Меньше чем через час Дилбесте собрала пожитки в узлы и, не дожидаясь прихода Кючука Мустафы, покинула оскверненное семейное гнездо. А сплетня молниеносно настигла ее мужа на площади, он помчался домой и, не успев отдышаться после подъема, набросился с кулаками на старшего брата, в щепки разбил саз, вопил и метался, хватался за нож, грозя зарезать то Хасана, то Дилбесте, но братья и отец, навалившись, отобрали нож, раздобыли виноградной водки, настоянной на особых травах, и к рассвету Мустафа обмяк и повалился в тяжелый пьяный сон.
Утром лучи осеннего солнца заиграли на стенах казавшейся пустой без Дилбесте комнаты и на щеках Мустафы, тихонько постанывающего, кутающегося в простыни и не желающего вставать.
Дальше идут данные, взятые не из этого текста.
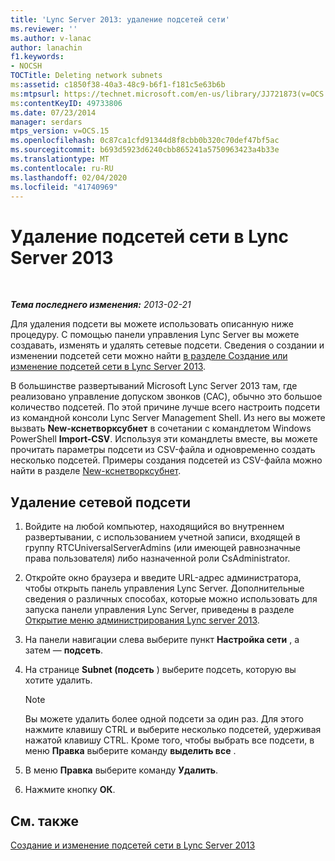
 ```yaml
---
title: 'Lync Server 2013: удаление подсетей сети'
ms.reviewer: ''
ms.author: v-lanac
author: lanachin
f1.keywords:
- NOCSH
TOCTitle: Deleting network subnets
ms:assetid: c1850f38-40a3-48c9-b6f1-f181c5e63b6b
ms:mtpsurl: https://technet.microsoft.com/en-us/library/JJ721873(v=OCS.15)
ms:contentKeyID: 49733806
ms.date: 07/23/2014
manager: serdars
mtps_version: v=OCS.15
ms.openlocfilehash: 0c87ca1cfd91344d8f8cbb0b320c70def47bf5ac
ms.sourcegitcommit: b693d5923d6240cbb865241a5750963423a4b33e
ms.translationtype: MT
ms.contentlocale: ru-RU
ms.lasthandoff: 02/04/2020
ms.locfileid: "41740969"
---
```

<div data-xmlns="http://www.w3.org/1999/xhtml">

<div class="topic" data-xmlns="http://www.w3.org/1999/xhtml" data-msxsl="urn:schemas-microsoft-com:xslt" data-cs="http://msdn.microsoft.com/en-us/">

<div data-asp="http://msdn2.microsoft.com/asp">

# <a name="deleting-network-subnets-in-lync-server-2013"></a>Удаление подсетей сети в Lync Server 2013

</div>

<div id="mainSection">

<div id="mainBody">

<span> </span>

_**Тема последнего изменения:** 2013-02-21_

Для удаления подсети вы можете использовать описанную ниже процедуру. С помощью панели управления Lync Server вы можете создавать, изменять и удалять сетевые подсети. Сведения о создании и изменении подсетей сети можно найти [в разделе Создание или изменение подсетей сети в Lync Server 2013](lync-server-2013-create-or-modify-network-subnets.md).

В большинстве развертываний Microsoft Lync Server 2013 там, где реализовано управление допуском звонков (CAC), обычно это большое количество подсетей. По этой причине лучше всего настроить подсети из командной консоли Lync Server Management Shell. Из него вы можете вызвать **New-кснетворксубнет** в сочетании с командлетом Windows PowerShell **Import-CSV**. Используя эти командлеты вместе, вы можете прочитать параметры подсети из CSV-файла и одновременно создать несколько подсетей. Примеры создания подсетей из CSV-файла можно найти в разделе [New-кснетворксубнет](https://docs.microsoft.com/powershell/module/skype/New-CsNetworkSubnet).

<div>

## <a name="to-delete-a-network-subnet"></a>Удаление сетевой подсети

1.  Войдите на любой компьютер, находящийся во внутреннем развертывании, с использованием учетной записи, входящей в группу RTCUniversalServerAdmins (или имеющей равнозначные права пользователя) либо назначенной роли CsAdministrator.

2.  Откройте окно браузера и введите URL-адрес администратора, чтобы открыть панель управления Lync Server. Дополнительные сведения о различных способах, которые можно использовать для запуска панели управления Lync Server, приведены в разделе [Открытие меню администрирования Lync server 2013](lync-server-2013-open-lync-server-administrative-tools.md).

3.  На панели навигации слева выберите пункт **Настройка сети** , а затем — **подсеть**.

4.  На странице **Subnet (подсеть** ) выберите подсеть, которую вы хотите удалить.
    
    <div>
    

    > [!NOTE]  
    > Вы можете удалить более одной подсети за один раз. Для этого нажмите клавишу CTRL и выберите несколько подсетей, удерживая нажатой клавишу CTRL. Кроме того, чтобы выбрать все подсети, в меню <STRONG>Правка</STRONG> выберите команду <STRONG>выделить все</STRONG> .

    
    </div>

5.  В меню **Правка** выберите команду **Удалить**.

6.  Нажмите кнопку **ОК**.

</div>

<div>

## <a name="see-also"></a>См. также


[Создание и изменение подсетей сети в Lync Server 2013](lync-server-2013-create-or-modify-network-subnets.md)  
  

</div>

</div>

<span> </span>

</div>

</div>

</div>

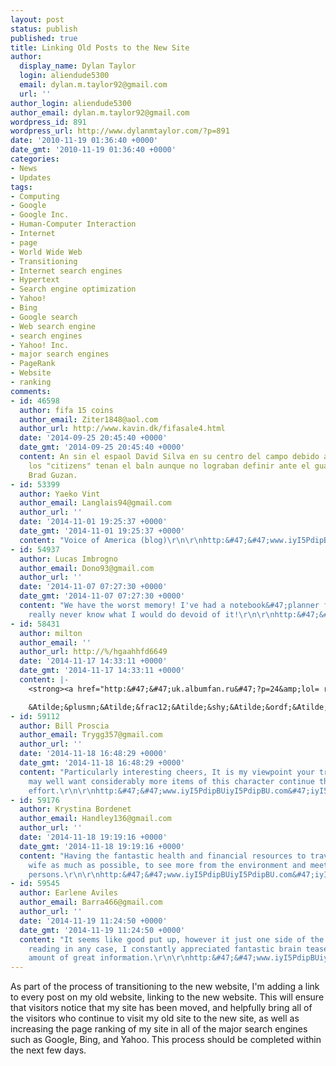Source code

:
 ```yaml
---
layout: post
status: publish
published: true
title: Linking Old Posts to the New Site
author:
  display_name: Dylan Taylor
  login: aliendude5300
  email: dylan.m.taylor92@gmail.com
  url: ''
author_login: aliendude5300
author_email: dylan.m.taylor92@gmail.com
wordpress_id: 891
wordpress_url: http://www.dylanmtaylor.com/?p=891
date: '2010-11-19 01:36:40 +0000'
date_gmt: '2010-11-19 01:36:40 +0000'
categories:
- News
- Updates
tags:
- Computing
- Google
- Google Inc.
- Human-Computer Interaction
- Internet
- page
- World Wide Web
- Transitioning
- Internet search engines
- Hypertext
- Search engine optimization
- Yahoo!
- Bing
- Google search
- Web search engine
- search engines
- Yahoo! Inc.
- major search engines
- PageRank
- Website
- ranking
comments:
- id: 46598
  author: fifa 15 coins
  author_email: Ziter1848@aol.com
  author_url: http://www.kavin.dk/fifasale4.html
  date: '2014-09-25 20:45:40 +0000'
  date_gmt: '2014-09-25 20:45:40 +0000'
  content: An sin el espaol David Silva en su centro del campo debido a una lesin,
    los "citizens" tenan el baln aunque no lograban definir ante el guardameta estadounidense
    Brad Guzan.
- id: 53399
  author: Yaeko Vint
  author_email: Langlais94@gmail.com
  author_url: ''
  date: '2014-11-01 19:25:37 +0000'
  date_gmt: '2014-11-01 19:25:37 +0000'
  content: "Voice of America (blog)\r\n\r\nhttp:&#47;&#47;www.iyI5PdipBUiyI5PdipBU.com&#47;iyI5PdipBUiyI5PdipBU"
- id: 54937
  author: Lucas Imbrogno
  author_email: Dono93@gmail.com
  author_url: ''
  date: '2014-11-07 07:27:30 +0000'
  date_gmt: '2014-11-07 07:27:30 +0000'
  content: "We have the worst memory! I've had a notebook&#47;planner for years...I
    really never know what I would do devoid of it!\r\n\r\nhttp:&#47;&#47;www.iyI5PdipBUiyI5PdipBU.com&#47;iyI5PdipBUiyI5PdipBU"
- id: 58431
  author: milton
  author_email: ''
  author_url: http://%/hgaahhfd6649
  date: '2014-11-17 14:33:11 +0000'
  date_gmt: '2014-11-17 14:33:11 +0000'
  content: |-
    <strong><a href="http:&#47;&#47;uk.albumfan.ru&#47;?p=24&amp;lol= remedies@sniper.fuzzy" rel="nofollow">.<&#47;a><&#47;strong>

    &Atilde;&plusmn;&Atilde;&frac12;&Atilde;&shy;&Atilde;&ordf;&Atilde;&plusmn; &Atilde;&sect;&Atilde;&nbsp; &Atilde;&uml;&Atilde;&shy;&Atilde;&acute;&Atilde;&sup3;.
- id: 59112
  author: Bill Proscia
  author_email: Trygg357@gmail.com
  author_url: ''
  date: '2014-11-18 16:48:29 +0000'
  date_gmt: '2014-11-18 16:48:29 +0000'
  content: "Particularly interesting cheers, It is my viewpoint your trusty visitors
    may well want considerably more items of this character continue the excellent
    effort.\r\n\r\nhttp:&#47;&#47;www.iyI5PdipBUiyI5PdipBU.com&#47;iyI5PdipBUiyI5PdipBU"
- id: 59176
  author: Krystina Bordenet
  author_email: Handley136@gmail.com
  author_url: ''
  date: '2014-11-18 19:19:16 +0000'
  date_gmt: '2014-11-18 19:19:16 +0000'
  content: "Having the fantastic health and financial resources to travel with my
    wife as much as possible, to see more from the environment and meet more of its
    persons.\r\n\r\nhttp:&#47;&#47;www.iyI5PdipBUiyI5PdipBU.com&#47;iyI5PdipBUiyI5PdipBU"
- id: 59545
  author: Earlene Aviles
  author_email: Barra466@gmail.com
  author_url: ''
  date: '2014-11-19 11:24:50 +0000'
  date_gmt: '2014-11-19 11:24:50 +0000'
  content: "It seems like good put up, however it just one side of the medal. Pleasant
    reading in any case, I constantly appreciated fantastic brain teaser and solid
    amount of great information.\r\n\r\nhttp:&#47;&#47;www.iyI5PdipBUiyI5PdipBU.com&#47;iyI5PdipBUiyI5PdipBU"
---
```

<p>As part of the process of transitioning to the new website, I'm adding a link to every post on my old website, linking to the new website. This will ensure that visitors notice that my site has been moved, and helpfully bring all of the visitors who continue to visit my old site to the new site, as well as increasing the page ranking of my site in all of the major search engines such as Google, Bing, and Yahoo. This process should be completed within the next few days.</p>
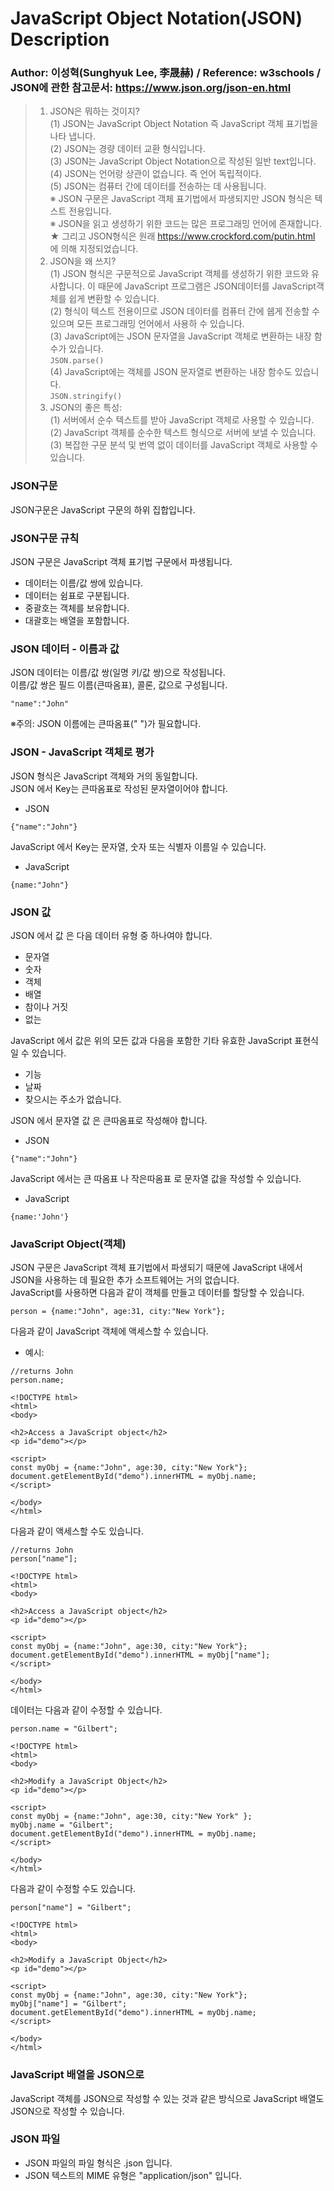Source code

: # JavaScript Object Notation(JSON) Description
### Author: 이성혁(Sunghyuk Lee, 李晟赫) / Reference: w3schools / JSON에 관한 참고문서: https://www.json.org/json-en.html<br>
>1. JSON은 뭐하는 것이지?<br>
>(1) JSON는 JavaScript Object Notation 즉 JavaScript 객체 표기법을 나타 냅니다.<br>
>(2) JSON는 경량 데이터 교환 형식입니다.<br>
>(3) JSON는 JavaScript Object Notation으로 작성된 일반 text입니다.<br>
>(4) JSON는 언어랑 상관이 없습니다. 즉 언어 독립적이다.<br>
>(5) JSON는 컴퓨터 간에 데이터를 전송하는 데 사용됩니다.<br>
>※ JSON 구문은 JavaScript 객체 표기법에서 파생되지만 JSON 형식은 텍스트 전용입니다.<br>
>※ JSON을 읽고 생성하기 위한 코드는 많은 프로그래밍 언어에 존재합니다.<br>
>★ 그리고 JSON형식은 원래 https://www.crockford.com/putin.html 에 의해 지정되었습니다.<br>
>2. JSON을 왜 쓰지?<br>
>(1) JSON 형식은 구문적으로 JavaScript 객체를 생성하기 위한 코드와 유사합니다. 이 때문에 JavaScript 프로그램은 JSON데이터를 JavaScript객체를 쉽게 변환할 수 있습니다.<br>
>(2) 형식이 텍스트 전용이므로 JSON 데이터를 컴퓨터 간에 쉡게 전송할 수 있으며 모든 프로그래밍 언어에서 사용하 수 있습니다.<br>
>(3) JavaScript에는 JSON 문자열을 JavaScript 객체로 변환하는 내장 함수가 있습니다.<br>
>```JSON.parse()```<br>
>(4) JavaScript에는 객체를 JSON 문자열로 변환하는 내장 함수도 있습니다.<br>
>```JSON.stringify()```<br>
>3. JSON의 좋은 특성:<br>
>(1) 서버에서 순수 텍스트를 받아 JavaScript 객체로 사용할 수 있습니다.<br>
>(2) JavaScript 객체를 순수한 텍스트 형식으로 서버에 보낼 수 있습니다.<br>
>(3) 복잡한 구문 분석 및 번역 없이 데이터를 JavaScript 객체로 사용할 수 있습니다.<br>
### JSON구문
JSON구문은 JavaScript 구문의 하위 집합입니다.<br>
### JSON구문 규칙
JSON 구문은 JavaScript 객체 표기법 구문에서 파생됩니다.<br>
* 데이터는 이름/값 쌍에 있습니다.
* 데이터는 쉼표로 구분됩니다.
* 중괄호는 객체를 보유합니다.
* 대괄호는 배열을 포함합니다.
### JSON 데이터 - 이름과 값
JSON 데이터는 이름/값 쌍(일명 키/값 쌍)으로 작성됩니다.<br>
이름/값 쌍은 필드 이름(큰따옴표), 콜론, 값으로 구성됩니다.<br>
```
"name":"John"
```
※주의: JSON 이름에는 큰따옴표(" ")가 필요합니다.<br>
### JSON - JavaScript 객체로 평가
JSON 형식은 JavaScript 객체와 거의 동일합니다.<br>
JSON 에서 Key는 큰따옴표로 작성된 문자열이어야 합니다.<br>
* JSON
```
{"name":"John"}
```
JavaScript 에서 Key는 문자열, 숫자 또는 식별자 이름일 수 있습니다.<br>
* JavaScript
```
{name:"John"}
```
### JSON 값
JSON 에서 값 은 다음 데이터 유형 중 하나여야 합니다.<br>
* 문자열
* 숫자
* 객체
* 배열
* 참이나 거짓
* 없는

JavaScript 에서 값은 위의 모든 값과 다음을 포함한 기타 유효한 JavaScript 표현식일 수 있습니다.<br>
* 기능
* 날짜
* 찾으시는 주소가 없습니다.

JSON 에서 문자열 값 은 큰따옴표로 작성해야 합니다.<br>
* JSON
```
{"name":"John"}
```
JavaScript 에서는 큰 따옴표 나 작은따옴표 로 문자열 값을 작성할 수 있습니다.<br>
* JavaScript
```
{name:'John'}
```
### JavaScript Object(객체)
JSON 구문은 JavaScript 객체 표기법에서 파생되기 때문에 JavaScript 내에서 JSON을 사용하는 데 필요한 추가 소프트웨어는 거의 없습니다.<br>
JavaScript를 사용하면 다음과 같이 객체를 만들고 데이터를 할당할 수 있습니다.<br>
```
person = {name:"John", age:31, city:"New York"};
```
다음과 같이 JavaScript 객체에 액세스할 수 있습니다.<br>
* 예시:
```
//returns John
person.name;
```
```
<!DOCTYPE html>
<html>
<body>

<h2>Access a JavaScript object</h2>
<p id="demo"></p>

<script>
const myObj = {name:"John", age:30, city:"New York"};
document.getElementById("demo").innerHTML = myObj.name;
</script>

</body>
</html>
```
다음과 같이 액세스할 수도 있습니다.
```
//returns John
person["name"];
```
```
<!DOCTYPE html>
<html>
<body>

<h2>Access a JavaScript object</h2>
<p id="demo"></p>

<script>
const myObj = {name:"John", age:30, city:"New York"};
document.getElementById("demo").innerHTML = myObj["name"];
</script>

</body>
</html>
```
데이터는 다음과 같이 수정할 수 있습니다.
```
person.name = "Gilbert";
```
```
<!DOCTYPE html>
<html>
<body>

<h2>Modify a JavaScript Object</h2>
<p id="demo"></p>

<script>
const myObj = {name:"John", age:30, city:"New York" };
myObj.name = "Gilbert";
document.getElementById("demo").innerHTML = myObj.name;
</script>

</body>
</html>
```
다음과 같이 수정할 수도 있습니다.
```
person["name"] = "Gilbert";
```
```
<!DOCTYPE html>
<html>
<body>

<h2>Modify a JavaScript Object</h2>
<p id="demo"></p>

<script>
const myObj = {name:"John", age:30, city:"New York"};
myObj["name"] = "Gilbert";
document.getElementById("demo").innerHTML = myObj.name;
</script>

</body>
</html>
```
### JavaScript 배열을 JSON으로
JavaScript 객체를 JSON으로 작성할 수 있는 것과 같은 방식으로 JavaScript 배열도 JSON으로 작성할 수 있습니다.<br>
### JSON 파일
* JSON 파일의 파일 형식은 .json 입니다.
* JSON 텍스트의 MIME 유형은 "application/json" 입니다.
Таким он был — как порох вспыхивал в первом приступе гнева и сам не знал, что мог натворить, но если в такие минуты кому-то удавалось набросить на него узду, слепая ярость его укрощалась, он обмякал, как тряпка, и тогда из него можно было веревки вить. Как там ни суди и ни ряди, а вернуться к прежнему значило опозориться еще больше, Кючук Мустафа должен был расстаться с Дилбесте, как того требовали закон и вера, поэтому после полудня они с отцом отправились к кади.